Responsabilité pour insuffisance d’actif et conversion en liquidation : exclusion des fautes commises au cours de la période d’observation du redressement
Ce qu’il faut retenir :
S’agissant de l’application de l’article L.651-2 du Code de commerce, la Cour de cassation rappelle que seules les fautes de gestion antérieures au jugement d’ouverture de la procédure collective peuvent être prises en compte. La conversion d’un redressement judiciaire en liquidation judiciaire n’ouvrant pas une nouvelle procédure, les fautes commises durant la période d’observation du redressement judiciaire ne pourront ainsi donner à lieu à des sanctions sur le fondement de cette disposition.
Pour approfondir :
L’article L.651-2 du Code de commerce dispose que lorsque la liquidation judiciaire d’une personne morale fait apparaître une insuffisance d’actif, le tribunal saisi peut, en cas de fautes de gestion, décider que le montant de cette insuffisance d’actif sera supporté en tout ou en partie par les dirigeants de droit ou de fait ayant contribué à de telles fautes.
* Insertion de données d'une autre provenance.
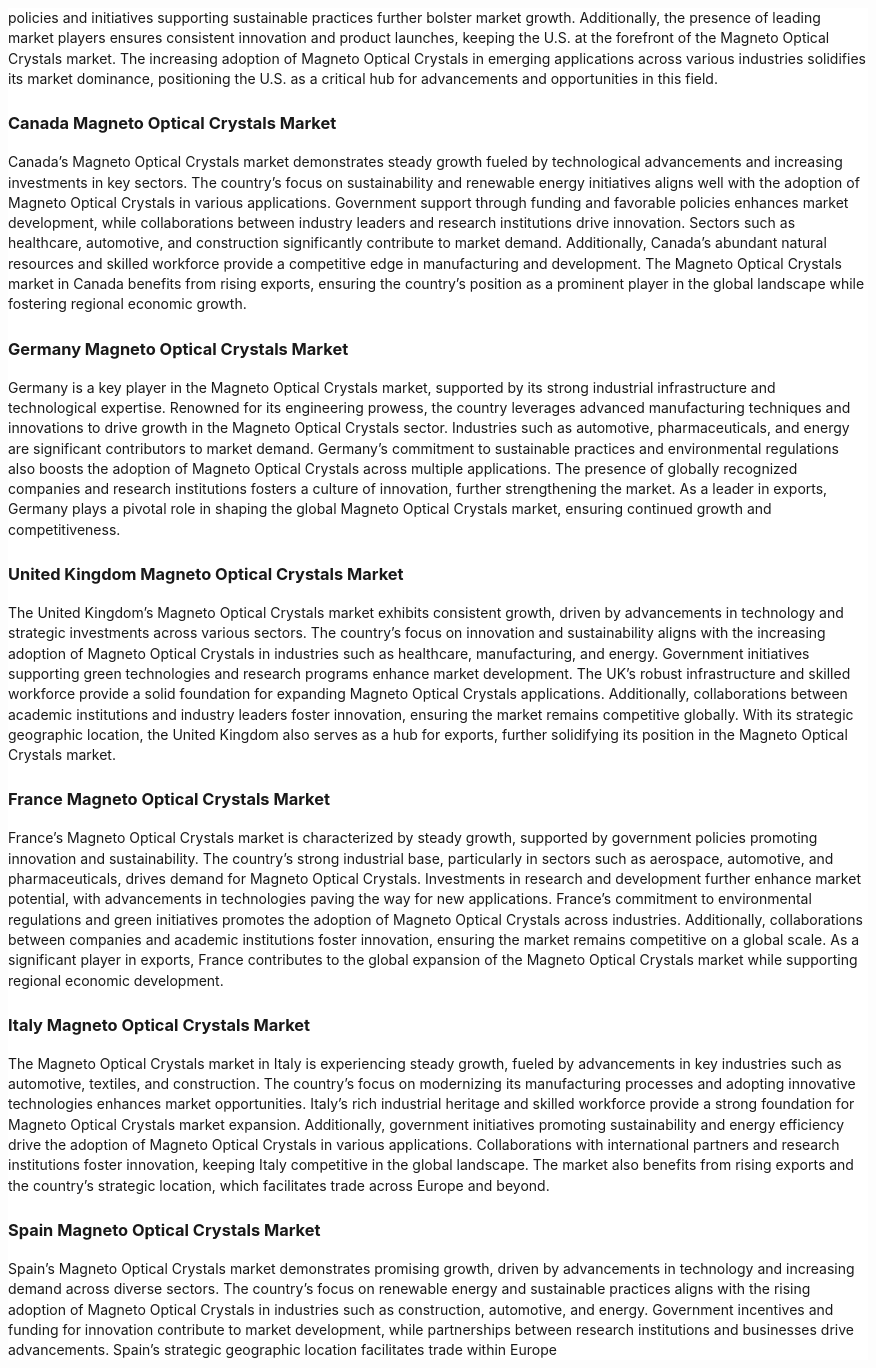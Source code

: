 policies and initiatives supporting sustainable practices further bolster market growth. Additionally, the presence of leading market players ensures consistent innovation and product launches, keeping the U.S. at the forefront of the Magneto Optical Crystals market. The increasing adoption of Magneto Optical Crystals in emerging applications across various industries solidifies its market dominance, positioning the U.S. as a critical hub for advancements and opportunities in this field.</p><h3>Canada Magneto Optical Crystals Market</h3><p>Canada&rsquo;s Magneto Optical Crystals market demonstrates steady growth fueled by technological advancements and increasing investments in key sectors. The country&rsquo;s focus on sustainability and renewable energy initiatives aligns well with the adoption of Magneto Optical Crystals in various applications. Government support through funding and favorable policies enhances market development, while collaborations between industry leaders and research institutions drive innovation. Sectors such as healthcare, automotive, and construction significantly contribute to market demand. Additionally, Canada&rsquo;s abundant natural resources and skilled workforce provide a competitive edge in manufacturing and development. The Magneto Optical Crystals market in Canada benefits from rising exports, ensuring the country&rsquo;s position as a prominent player in the global landscape while fostering regional economic growth.</p><h3>Germany Magneto Optical Crystals Market</h3><p>Germany is a key player in the Magneto Optical Crystals market, supported by its strong industrial infrastructure and technological expertise. Renowned for its engineering prowess, the country leverages advanced manufacturing techniques and innovations to drive growth in the Magneto Optical Crystals sector. Industries such as automotive, pharmaceuticals, and energy are significant contributors to market demand. Germany&rsquo;s commitment to sustainable practices and environmental regulations also boosts the adoption of Magneto Optical Crystals across multiple applications. The presence of globally recognized companies and research institutions fosters a culture of innovation, further strengthening the market. As a leader in exports, Germany plays a pivotal role in shaping the global Magneto Optical Crystals market, ensuring continued growth and competitiveness.</p><h3>United Kingdom Magneto Optical Crystals Market</h3><p>The United Kingdom&rsquo;s Magneto Optical Crystals market exhibits consistent growth, driven by advancements in technology and strategic investments across various sectors. The country&rsquo;s focus on innovation and sustainability aligns with the increasing adoption of Magneto Optical Crystals in industries such as healthcare, manufacturing, and energy. Government initiatives supporting green technologies and research programs enhance market development. The UK&rsquo;s robust infrastructure and skilled workforce provide a solid foundation for expanding Magneto Optical Crystals applications. Additionally, collaborations between academic institutions and industry leaders foster innovation, ensuring the market remains competitive globally. With its strategic geographic location, the United Kingdom also serves as a hub for exports, further solidifying its position in the Magneto Optical Crystals market.</p><h3>France Magneto Optical Crystals Market</h3><p>France&rsquo;s Magneto Optical Crystals market is characterized by steady growth, supported by government policies promoting innovation and sustainability. The country&rsquo;s strong industrial base, particularly in sectors such as aerospace, automotive, and pharmaceuticals, drives demand for Magneto Optical Crystals. Investments in research and development further enhance market potential, with advancements in technologies paving the way for new applications. France&rsquo;s commitment to environmental regulations and green initiatives promotes the adoption of Magneto Optical Crystals across industries. Additionally, collaborations between companies and academic institutions foster innovation, ensuring the market remains competitive on a global scale. As a significant player in exports, France contributes to the global expansion of the Magneto Optical Crystals market while supporting regional economic development.</p><h3>Italy Magneto Optical Crystals Market</h3><p>The Magneto Optical Crystals market in Italy is experiencing steady growth, fueled by advancements in key industries such as automotive, textiles, and construction. The country&rsquo;s focus on modernizing its manufacturing processes and adopting innovative technologies enhances market opportunities. Italy&rsquo;s rich industrial heritage and skilled workforce provide a strong foundation for Magneto Optical Crystals market expansion. Additionally, government initiatives promoting sustainability and energy efficiency drive the adoption of Magneto Optical Crystals in various applications. Collaborations with international partners and research institutions foster innovation, keeping Italy competitive in the global landscape. The market also benefits from rising exports and the country&rsquo;s strategic location, which facilitates trade across Europe and beyond.</p><h3>Spain Magneto Optical Crystals Market</h3><p>Spain&rsquo;s Magneto Optical Crystals market demonstrates promising growth, driven by advancements in technology and increasing demand across diverse sectors. The country&rsquo;s focus on renewable energy and sustainable practices aligns with the rising adoption of Magneto Optical Crystals in industries such as construction, automotive, and energy. Government incentives and funding for innovation contribute to market development, while partnerships between research institutions and businesses drive advancements. Spain&rsquo;s strategic geographic location facilitates trade within Europe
En l’espèce, une société a été placée en redressement judiciaire.
Le redressement a, par suite, été converti en liquidation judiciaire.
Dans ce cadre, le liquidateur ainsi désigné a assigné le dirigeant aux fins d’engager sa responsabilité pour insuffisance d’actif, lui reprochant d’avoir poursuivi de manière abusive une activité déficitaire depuis le jugement d’ouverture du redressement judiciaire.
Par une décision en date du 23 septembre 2021, la Cour d’appel d’Amiens a débouté le liquidateur. Les juges du fond ont effectivement jugé que seule une faute du dirigeant antérieure à l’ouverture de la procédure collective pouvait donner lieu à l’engagement de sa responsabilité sur le fondement de l’article L.651-2 du Code de commerce. Or, en l’espèce, la poursuite de l’activité avait été encadrée judiciairement, ce qui ne pouvait donner lieu à des sanctions.
Le liquidateur s’est alors pourvu cassation.
Par le présent arrêt, la chambre commerciale de la Cour de cassation confirme ledit arrêt.
Elle rappelle, d’une part, que seules des fautes de gestion commises avant le jugement d’ouverture d’une procédure collective peuvent être sanctionnées sur le fondement de l’article L.651-2 du Code de commerce.
D’autre part, la Haute juridiction précise que dans l’hypothèse où la liquidation suit la période d’observation d’un redressement, le jugement de conversion du redressement en liquidation n’a pas pour effet d’ouvrir de nouvelle procédure.
Aucune sanction ne peut dès lors être prononcée du fait de la commission d’une faute de gestion pendant la période d’observation du redressement.
La chambre commerciale en déduit donc que la poursuite de l’activité déficitaire par le dirigeant entre le jugement d’ouverture du redressement et le jugement de conversion en liquidation judiciaire ne pouvait en l’espèce justifier une mesure de sanction au titre de l’article précité.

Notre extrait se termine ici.